🤖 AI Summary
To address the challenge of jointly maximizing predictive mean, uncertainty, and minimizing intra-batch redundancy in batch Bayesian optimization (BO), this paper proposes Thompson Sampling with Regret-to-Sigma Ratio (TS-RSR). TS-RSR is the first method to incorporate the regret-to-sigma ratio into the batch acquisition objective, leveraging a Thompson sampling approximation to explicitly balance exploration and exploitation across batch points. We provide theoretical guarantees of convergence. By integrating Gaussian process modeling with an efficient batch sampling scheme, TS-RSR significantly reduces intra-batch redundancy. Extensive experiments on synthetic benchmarks and real-world tasks demonstrate that TS-RSR consistently outperforms state-of-the-art batch BO methods, achieving new state-of-the-art performance.
📝 Abstract
This paper presents a new approach for batch Bayesian Optimization (BO) called Thompson Sampling-Regret to Sigma Ratio directed sampling (TS-RSR), where we sample a new batch of actions by minimizing a Thompson Sampling approximation of a regret to uncertainty ratio.

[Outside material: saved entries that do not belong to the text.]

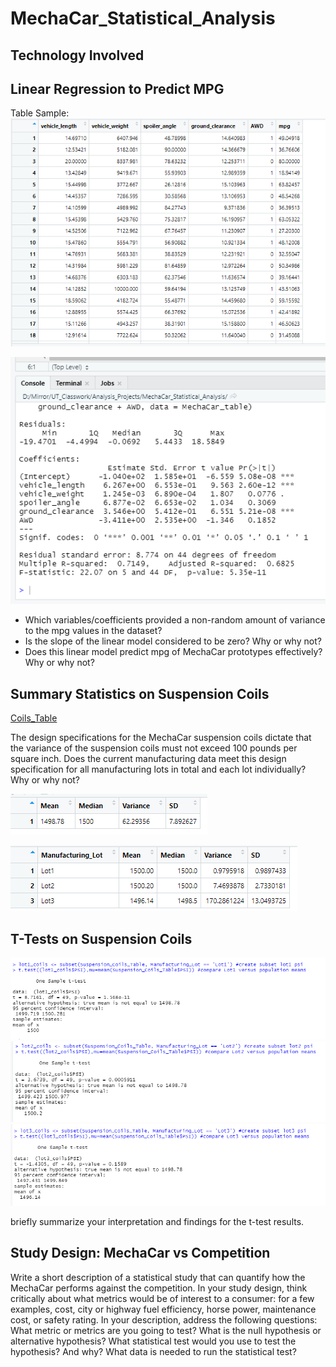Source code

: # MechaCar_Statistical_Analysis

## Technology Involved

## Linear Regression to Predict MPG
Table Sample:
![MechaCar_MPG Table](Resources/MechaCar_Table_1.png)

![Linear Regression to Predict MPG](Resources/Linear_Regression_1.png)

* Which variables/coefficients provided a non-random amount of variance to the mpg values in the dataset?
* Is the slope of the linear model considered to be zero? Why or why not?
* Does this linear model predict mpg of MechaCar prototypes effectively? Why or why not?

## Summary Statistics on Suspension Coils

[Coils_Table](Resources/Suspension_Coils_Table.png)

The design specifications for the MechaCar suspension coils dictate that the variance of the suspension coils must not exceed 100 pounds per square inch. Does the current manufacturing data meet this design specification for all manufacturing lots in total and each lot individually? Why or why not?

![Total_Summary](Resources/Total_Summary.png)

![Lot_Summary](Resources/Lot_Summary.png)

## T-Tests on Suspension Coils
![Lot1_T.Test](Resources/Lot1_T_Test.png)
![Lot2_T.Test](Resources/Lot2_T_Test.png)
![Lot3_T.Test](Resources/Lot3_T_Test.png)

briefly summarize your interpretation and findings for the t-test results.

## Study Design: MechaCar vs Competition
Write a short description of a statistical study that can quantify how the MechaCar performs against the competition. In your study design, think critically about what metrics would be of interest to a consumer: for a few examples, cost, city or highway fuel efficiency, horse power, maintenance cost, or safety rating.
In your description, address the following questions:
What metric or metrics are you going to test?
What is the null hypothesis or alternative hypothesis?
What statistical test would you use to test the hypothesis? And why?
What data is needed to run the statistical test?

Our sampling objective is able to coordinate the actions chosen in each batch in a way that minimizes redundancy between points whilst focusing on points with high predictive means or high uncertainty. Theoretically, we provide rigorous convergence guarantees on our algorithm's regret, and numerically, we demonstrate that our method attains state-of-the-art performance on a range of challenging synthetic and realistic test functions, where it outperforms several competitive benchmark batch BO algorithms.